05-11-2012 05:10 AM
In SAS EG4.3 I have variables that contain both standard roman alphanumeric and non-roman alphanumeric characters, specifically Japanese. I have absolutely no problem importing or viewing the Japanese character data values. However, SAS does not recognize any numeric/character text that is written in Japanese; thus all character functions are rendered useless. I know this because I created the following test:
*Var1 includes Japanese text.
If the data value for Var1 contains any alphanumeric character then the Test variable promptly returns the position of the first character. However, even when there is Japanese text in Var1, SAS does not recognize this text and returns an incorrect value of Test=0.

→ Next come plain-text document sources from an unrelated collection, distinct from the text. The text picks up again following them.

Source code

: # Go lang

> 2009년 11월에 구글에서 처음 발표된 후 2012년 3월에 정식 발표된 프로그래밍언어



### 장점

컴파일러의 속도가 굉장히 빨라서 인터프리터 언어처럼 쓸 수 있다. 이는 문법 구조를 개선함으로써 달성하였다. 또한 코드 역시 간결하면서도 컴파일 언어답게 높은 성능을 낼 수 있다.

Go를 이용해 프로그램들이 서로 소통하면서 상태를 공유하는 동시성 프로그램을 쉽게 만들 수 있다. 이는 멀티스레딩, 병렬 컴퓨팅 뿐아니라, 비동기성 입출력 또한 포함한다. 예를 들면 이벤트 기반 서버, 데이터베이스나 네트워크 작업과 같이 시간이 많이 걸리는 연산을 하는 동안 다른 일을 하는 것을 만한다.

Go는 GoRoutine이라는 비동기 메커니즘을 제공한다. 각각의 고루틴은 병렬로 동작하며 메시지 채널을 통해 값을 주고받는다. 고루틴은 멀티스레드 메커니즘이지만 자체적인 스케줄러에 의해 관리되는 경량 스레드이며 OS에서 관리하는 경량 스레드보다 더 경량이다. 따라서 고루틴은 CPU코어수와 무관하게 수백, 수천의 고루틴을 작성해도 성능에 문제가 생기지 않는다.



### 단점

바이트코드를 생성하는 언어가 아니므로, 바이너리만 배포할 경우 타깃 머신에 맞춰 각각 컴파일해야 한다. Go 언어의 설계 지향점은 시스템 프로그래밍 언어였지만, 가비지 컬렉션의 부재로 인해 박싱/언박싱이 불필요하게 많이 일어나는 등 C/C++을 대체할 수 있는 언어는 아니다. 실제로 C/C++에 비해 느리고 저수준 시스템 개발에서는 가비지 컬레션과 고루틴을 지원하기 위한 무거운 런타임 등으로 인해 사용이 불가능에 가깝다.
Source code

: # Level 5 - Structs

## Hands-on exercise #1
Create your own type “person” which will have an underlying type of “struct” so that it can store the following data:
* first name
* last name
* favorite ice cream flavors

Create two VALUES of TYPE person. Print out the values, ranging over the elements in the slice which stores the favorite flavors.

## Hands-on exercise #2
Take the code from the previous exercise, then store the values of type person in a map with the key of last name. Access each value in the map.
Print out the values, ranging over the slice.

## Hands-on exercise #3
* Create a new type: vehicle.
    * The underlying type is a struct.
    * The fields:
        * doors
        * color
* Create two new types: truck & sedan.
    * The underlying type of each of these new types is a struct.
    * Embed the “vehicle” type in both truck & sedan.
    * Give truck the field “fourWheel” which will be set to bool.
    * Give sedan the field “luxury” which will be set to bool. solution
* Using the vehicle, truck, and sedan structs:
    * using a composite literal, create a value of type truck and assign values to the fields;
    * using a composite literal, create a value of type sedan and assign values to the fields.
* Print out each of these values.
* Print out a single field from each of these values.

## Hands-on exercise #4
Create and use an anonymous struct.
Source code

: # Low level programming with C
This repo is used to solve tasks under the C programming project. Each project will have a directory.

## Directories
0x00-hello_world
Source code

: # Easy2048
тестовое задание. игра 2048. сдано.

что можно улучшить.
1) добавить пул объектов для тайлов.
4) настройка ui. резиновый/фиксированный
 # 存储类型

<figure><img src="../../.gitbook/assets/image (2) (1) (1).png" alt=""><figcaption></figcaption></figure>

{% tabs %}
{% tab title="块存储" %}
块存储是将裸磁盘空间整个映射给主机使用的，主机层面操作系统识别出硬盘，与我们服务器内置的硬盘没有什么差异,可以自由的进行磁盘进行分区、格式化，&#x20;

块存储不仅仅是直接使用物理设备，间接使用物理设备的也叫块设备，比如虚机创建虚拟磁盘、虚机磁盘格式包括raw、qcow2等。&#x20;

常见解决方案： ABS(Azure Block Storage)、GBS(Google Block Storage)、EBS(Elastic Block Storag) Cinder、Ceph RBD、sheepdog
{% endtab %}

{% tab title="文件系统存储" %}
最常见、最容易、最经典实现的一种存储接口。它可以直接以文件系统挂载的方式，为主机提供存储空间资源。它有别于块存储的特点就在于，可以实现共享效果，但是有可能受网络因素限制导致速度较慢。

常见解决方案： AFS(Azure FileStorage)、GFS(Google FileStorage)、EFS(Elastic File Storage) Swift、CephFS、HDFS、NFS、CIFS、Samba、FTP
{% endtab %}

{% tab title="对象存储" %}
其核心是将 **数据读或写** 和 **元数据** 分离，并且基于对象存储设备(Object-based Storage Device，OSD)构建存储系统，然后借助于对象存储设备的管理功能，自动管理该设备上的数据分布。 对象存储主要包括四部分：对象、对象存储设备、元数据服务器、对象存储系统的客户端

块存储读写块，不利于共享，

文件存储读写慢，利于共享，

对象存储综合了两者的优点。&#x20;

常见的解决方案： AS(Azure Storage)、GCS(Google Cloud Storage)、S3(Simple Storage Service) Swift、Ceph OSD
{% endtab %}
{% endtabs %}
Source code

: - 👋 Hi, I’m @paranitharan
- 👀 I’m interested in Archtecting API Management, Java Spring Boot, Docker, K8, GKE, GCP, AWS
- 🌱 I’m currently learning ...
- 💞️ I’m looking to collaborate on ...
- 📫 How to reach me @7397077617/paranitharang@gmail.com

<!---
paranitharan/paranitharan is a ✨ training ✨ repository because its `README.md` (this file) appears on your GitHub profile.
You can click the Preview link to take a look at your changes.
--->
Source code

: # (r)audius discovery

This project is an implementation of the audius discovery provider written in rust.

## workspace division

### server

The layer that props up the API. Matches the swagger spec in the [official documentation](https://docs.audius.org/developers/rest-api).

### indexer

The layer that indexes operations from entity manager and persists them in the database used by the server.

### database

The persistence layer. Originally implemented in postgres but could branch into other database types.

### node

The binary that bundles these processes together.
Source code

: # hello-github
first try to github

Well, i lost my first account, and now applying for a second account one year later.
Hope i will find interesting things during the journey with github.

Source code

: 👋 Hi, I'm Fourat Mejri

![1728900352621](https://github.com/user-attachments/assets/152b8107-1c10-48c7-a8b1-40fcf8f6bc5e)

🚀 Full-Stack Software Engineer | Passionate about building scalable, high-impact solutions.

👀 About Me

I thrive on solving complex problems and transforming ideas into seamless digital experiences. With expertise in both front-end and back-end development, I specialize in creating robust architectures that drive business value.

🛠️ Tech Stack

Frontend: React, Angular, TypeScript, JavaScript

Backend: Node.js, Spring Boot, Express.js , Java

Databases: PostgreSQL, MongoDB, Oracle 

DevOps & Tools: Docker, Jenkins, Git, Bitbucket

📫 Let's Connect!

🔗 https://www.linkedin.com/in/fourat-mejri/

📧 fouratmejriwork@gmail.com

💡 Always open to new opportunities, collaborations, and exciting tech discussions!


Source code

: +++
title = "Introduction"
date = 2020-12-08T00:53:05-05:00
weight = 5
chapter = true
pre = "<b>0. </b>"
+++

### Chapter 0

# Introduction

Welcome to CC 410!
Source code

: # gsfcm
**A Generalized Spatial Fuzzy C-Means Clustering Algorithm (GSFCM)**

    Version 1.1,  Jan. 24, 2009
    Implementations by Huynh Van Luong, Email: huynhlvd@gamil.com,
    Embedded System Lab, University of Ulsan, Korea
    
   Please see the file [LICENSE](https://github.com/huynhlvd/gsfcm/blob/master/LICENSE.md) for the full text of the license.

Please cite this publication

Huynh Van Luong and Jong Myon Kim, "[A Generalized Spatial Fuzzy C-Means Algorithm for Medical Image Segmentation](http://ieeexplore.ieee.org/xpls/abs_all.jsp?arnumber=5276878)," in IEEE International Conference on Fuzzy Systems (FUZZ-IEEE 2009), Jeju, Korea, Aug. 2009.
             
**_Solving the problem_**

How do I get SAS to recognize my non-roman alphanumeric Japanese characters?
Thank you in advance,
05-11-2012 07:20 AM
You should try some K version of function such as:
klength() ksubstr() kcompress() kindex() .........
For the detail, check SAS nls documentaion.
05-14-2012 05:58 AM
Thank you for the reply!
Your suggestion regarding SAS NLS documentation, pointed me in the right direction. Since I was not able to find any other forum discussion that specifically addresses this issue, I’ll briefly discuss how I was able to resolve the problem for future reference.
Since many SAS character string functions are based on 1-byte roman alphanumeric characters, non-roman alphanumeric characters cannot be processed using these functions. Japanese alphanumeric characters happen to be 2-byte characters and thus must make use of DBCS functions [e.g., ksubstr(), kindex(), klength()]. I ended up using the klength() function in order to identify fields with non-missing values.
An entire list of DBCS functions can be found at:
Unfortunately, the number of available DBCS functions seem rather short. Although I was able to clear the first hurdle I had in cleaning my Japanese data set, I’m not sure if I will encounter further difficulty...